*** Given data ***

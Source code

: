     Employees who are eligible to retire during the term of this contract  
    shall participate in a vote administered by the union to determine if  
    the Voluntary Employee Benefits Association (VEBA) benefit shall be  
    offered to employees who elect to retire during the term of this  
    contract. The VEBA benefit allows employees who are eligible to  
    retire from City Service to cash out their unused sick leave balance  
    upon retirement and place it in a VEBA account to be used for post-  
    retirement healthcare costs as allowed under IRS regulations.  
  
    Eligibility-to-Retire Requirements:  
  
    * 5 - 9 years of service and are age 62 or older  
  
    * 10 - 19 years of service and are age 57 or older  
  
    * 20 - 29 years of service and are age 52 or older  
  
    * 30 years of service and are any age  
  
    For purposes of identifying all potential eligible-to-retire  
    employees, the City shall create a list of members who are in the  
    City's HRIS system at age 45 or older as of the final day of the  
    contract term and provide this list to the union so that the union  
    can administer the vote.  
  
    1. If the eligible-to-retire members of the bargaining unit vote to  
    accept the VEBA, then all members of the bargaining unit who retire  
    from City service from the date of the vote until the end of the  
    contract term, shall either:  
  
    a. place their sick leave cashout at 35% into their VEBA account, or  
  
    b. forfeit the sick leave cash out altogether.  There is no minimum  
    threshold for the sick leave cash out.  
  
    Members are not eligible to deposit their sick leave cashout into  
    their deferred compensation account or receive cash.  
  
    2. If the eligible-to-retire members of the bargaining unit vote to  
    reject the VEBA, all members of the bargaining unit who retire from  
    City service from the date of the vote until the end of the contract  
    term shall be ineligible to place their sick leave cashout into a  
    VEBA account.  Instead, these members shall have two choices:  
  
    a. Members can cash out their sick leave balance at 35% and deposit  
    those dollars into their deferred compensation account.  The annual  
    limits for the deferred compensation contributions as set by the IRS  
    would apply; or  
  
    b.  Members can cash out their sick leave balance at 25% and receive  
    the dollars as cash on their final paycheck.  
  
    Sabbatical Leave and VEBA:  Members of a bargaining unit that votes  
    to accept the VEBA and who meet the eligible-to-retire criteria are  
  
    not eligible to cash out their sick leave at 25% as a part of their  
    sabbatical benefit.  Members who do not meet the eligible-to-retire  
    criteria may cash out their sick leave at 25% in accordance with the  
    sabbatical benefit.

*** End of Given data ***

- **Exercise directions**: The lines from the one holding "2. If the eligible-to-retire" to the last line of the entries, both included: retype them exactly and give nothing else.

- **Response box**:
    2. If the eligible-to-retire members of the bargaining unit vote to  
    reject the VEBA, all members of the bargaining unit who retire from  
    City service from the date of the vote until the end of the contract  
    term shall be ineligible to place their sick leave cashout into a  
    VEBA account.  Instead, these members shall have two choices:  
  
    a. Members can cash out their sick leave balance at 35% and deposit  
    those dollars into their deferred compensation account.  The annual  
    limits for the deferred compensation contributions as set by the IRS  
    would apply; or  
  
    b.  Members can cash out their sick leave balance at 25% and receive  
    the dollars as cash on their final paycheck.  
  
    Sabbatical Leave and VEBA:  Members of a bargaining unit that votes  
    to accept the VEBA and who meet the eligible-to-retire criteria are  
  
    not eligible to cash out their sick leave at 25% as a part of their  
    sabbatical benefit.  Members who do not meet the eligible-to-retire  
    criteria may cash out their sick leave at 25% in accordance with the  
    sabbatical benefit.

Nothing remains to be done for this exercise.